=== Supplied data ===
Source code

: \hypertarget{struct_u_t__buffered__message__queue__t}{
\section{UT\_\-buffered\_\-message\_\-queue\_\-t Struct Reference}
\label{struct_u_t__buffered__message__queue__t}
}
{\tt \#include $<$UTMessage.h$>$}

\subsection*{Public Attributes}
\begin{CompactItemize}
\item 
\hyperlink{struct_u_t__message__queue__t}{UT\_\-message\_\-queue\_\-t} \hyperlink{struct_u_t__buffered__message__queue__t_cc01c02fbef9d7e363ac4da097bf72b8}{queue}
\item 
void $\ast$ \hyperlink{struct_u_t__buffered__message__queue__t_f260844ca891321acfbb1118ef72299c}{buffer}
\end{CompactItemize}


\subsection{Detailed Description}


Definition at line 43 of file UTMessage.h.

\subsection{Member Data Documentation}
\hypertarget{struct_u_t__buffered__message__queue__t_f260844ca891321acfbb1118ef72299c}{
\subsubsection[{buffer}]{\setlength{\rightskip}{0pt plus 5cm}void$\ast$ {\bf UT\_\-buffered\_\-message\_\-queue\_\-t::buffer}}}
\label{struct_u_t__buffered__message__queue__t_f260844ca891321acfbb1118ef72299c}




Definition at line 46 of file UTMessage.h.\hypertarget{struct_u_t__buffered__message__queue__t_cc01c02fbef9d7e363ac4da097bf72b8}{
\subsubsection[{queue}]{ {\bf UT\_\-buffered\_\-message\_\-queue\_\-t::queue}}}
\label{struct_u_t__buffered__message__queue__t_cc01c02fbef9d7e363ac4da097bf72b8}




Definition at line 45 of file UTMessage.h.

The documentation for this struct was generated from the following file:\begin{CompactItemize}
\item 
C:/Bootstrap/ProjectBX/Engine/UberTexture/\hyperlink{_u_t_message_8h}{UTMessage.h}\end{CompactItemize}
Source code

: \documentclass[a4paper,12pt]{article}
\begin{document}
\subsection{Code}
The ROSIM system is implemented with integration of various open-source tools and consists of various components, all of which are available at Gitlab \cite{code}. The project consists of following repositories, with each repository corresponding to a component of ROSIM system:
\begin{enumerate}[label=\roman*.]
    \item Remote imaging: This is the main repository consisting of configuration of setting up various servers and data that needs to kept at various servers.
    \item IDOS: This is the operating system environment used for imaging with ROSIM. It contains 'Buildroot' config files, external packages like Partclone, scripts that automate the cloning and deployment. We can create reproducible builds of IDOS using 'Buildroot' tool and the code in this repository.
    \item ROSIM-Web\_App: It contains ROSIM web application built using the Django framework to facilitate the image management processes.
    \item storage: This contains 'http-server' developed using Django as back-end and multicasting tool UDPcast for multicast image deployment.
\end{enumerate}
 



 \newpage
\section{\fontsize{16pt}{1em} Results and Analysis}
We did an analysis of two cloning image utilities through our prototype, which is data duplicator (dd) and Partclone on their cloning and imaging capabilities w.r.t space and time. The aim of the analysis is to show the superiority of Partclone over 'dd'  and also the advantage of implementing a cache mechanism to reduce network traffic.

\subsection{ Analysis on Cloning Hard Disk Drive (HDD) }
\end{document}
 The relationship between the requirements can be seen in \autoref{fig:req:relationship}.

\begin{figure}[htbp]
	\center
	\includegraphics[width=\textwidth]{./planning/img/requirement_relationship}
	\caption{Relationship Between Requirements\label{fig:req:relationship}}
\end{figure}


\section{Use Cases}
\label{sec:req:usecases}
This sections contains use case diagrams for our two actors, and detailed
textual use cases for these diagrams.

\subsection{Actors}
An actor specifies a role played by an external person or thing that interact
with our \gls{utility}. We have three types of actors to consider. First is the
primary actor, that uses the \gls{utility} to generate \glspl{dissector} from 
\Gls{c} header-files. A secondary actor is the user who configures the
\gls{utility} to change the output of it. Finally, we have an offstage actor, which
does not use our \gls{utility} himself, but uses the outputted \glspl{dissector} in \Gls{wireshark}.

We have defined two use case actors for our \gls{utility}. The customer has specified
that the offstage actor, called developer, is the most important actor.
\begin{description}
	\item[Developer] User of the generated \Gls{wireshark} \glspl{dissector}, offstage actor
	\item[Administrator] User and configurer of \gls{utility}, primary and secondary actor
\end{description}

=== Work instructions ===
The full set of records above is to be printed exactly as it appears.

=== Exercise answer ===
Source code

: \hypertarget{struct_u_t__buffered__message__queue__t}{
\section{UT\_\-buffered\_\-message\_\-queue\_\-t Struct Reference}
\label{struct_u_t__buffered__message__queue__t}
}
{\tt \#include $<$UTMessage.h$>$}

\subsection*{Public Attributes}
\begin{CompactItemize}
\item 
\hyperlink{struct_u_t__message__queue__t}{UT\_\-message\_\-queue\_\-t} \hyperlink{struct_u_t__buffered__message__queue__t_cc01c02fbef9d7e363ac4da097bf72b8}{queue}
\item 
void $\ast$ \hyperlink{struct_u_t__buffered__message__queue__t_f260844ca891321acfbb1118ef72299c}{buffer}
\end{CompactItemize}


\subsection{Detailed Description}


Definition at line 43 of file UTMessage.h.

\subsection{Member Data Documentation}
\hypertarget{struct_u_t__buffered__message__queue__t_f260844ca891321acfbb1118ef72299c}{
\subsubsection[{buffer}]{\setlength{\rightskip}{0pt plus 5cm}void$\ast$ {\bf UT\_\-buffered\_\-message\_\-queue\_\-t::buffer}}}
\label{struct_u_t__buffered__message__queue__t_f260844ca891321acfbb1118ef72299c}




Definition at line 46 of file UTMessage.h.\hypertarget{struct_u_t__buffered__message__queue__t_cc01c02fbef9d7e363ac4da097bf72b8}{
\subsubsection[{queue}]{ {\bf UT\_\-buffered\_\-message\_\-queue\_\-t::queue}}}
\label{struct_u_t__buffered__message__queue__t_cc01c02fbef9d7e363ac4da097bf72b8}




Definition at line 45 of file UTMessage.h.

The documentation for this struct was generated from the following file:\begin{CompactItemize}
\item 
C:/Bootstrap/ProjectBX/Engine/UberTexture/\hyperlink{_u_t_message_8h}{UTMessage.h}\end{CompactItemize}
Source code

: \documentclass[a4paper,12pt]{article}
\begin{document}
\subsection{Code}
The ROSIM system is implemented with integration of various open-source tools and consists of various components, all of which are available at Gitlab \cite{code}. The project consists of following repositories, with each repository corresponding to a component of ROSIM system:
\begin{enumerate}[label=\roman*.]
    \item Remote imaging: This is the main repository consisting of configuration of setting up various servers and data that needs to kept at various servers.
    \item IDOS: This is the operating system environment used for imaging with ROSIM. It contains 'Buildroot' config files, external packages like Partclone, scripts that automate the cloning and deployment. We can create reproducible builds of IDOS using 'Buildroot' tool and the code in this repository.
    \item ROSIM-Web\_App: It contains ROSIM web application built using the Django framework to facilitate the image management processes.
    \item storage: This contains 'http-server' developed using Django as back-end and multicasting tool UDPcast for multicast image deployment.
\end{enumerate}
 



 \newpage
\section{\fontsize{16pt}{1em} Results and Analysis}
We did an analysis of two cloning image utilities through our prototype, which is data duplicator (dd) and Partclone on their cloning and imaging capabilities w.r.t space and time. The aim of the analysis is to show the superiority of Partclone over 'dd'  and also the advantage of implementing a cache mechanism to reduce network traffic.

\subsection{ Analysis on Cloning Hard Disk Drive (HDD) }
\end{document}
 The relationship between the requirements can be seen in \autoref{fig:req:relationship}.

\begin{figure}[htbp]
	\center
	\includegraphics[width=\textwidth]{./planning/img/requirement_relationship}
	\caption{Relationship Between Requirements\label{fig:req:relationship}}
\end{figure}


\section{Use Cases}
\label{sec:req:usecases}
This sections contains use case diagrams for our two actors, and detailed
textual use cases for these diagrams.

\subsection{Actors}
An actor specifies a role played by an external person or thing that interact
with our \gls{utility}. We have three types of actors to consider. First is the
primary actor, that uses the \gls{utility} to generate \glspl{dissector} from 
\Gls{c} header-files. A secondary actor is the user who configures the
\gls{utility} to change the output of it. Finally, we have an offstage actor, which
does not use our \gls{utility} himself, but uses the outputted \glspl{dissector} in \Gls{wireshark}.

We have defined two use case actors for our \gls{utility}. The customer has specified
that the offstage actor, called developer, is the most important actor.
\begin{description}
	\item[Developer] User of the generated \Gls{wireshark} \glspl{dissector}, offstage actor
	\item[Administrator] User and configurer of \gls{utility}, primary and secondary actor
\end{description}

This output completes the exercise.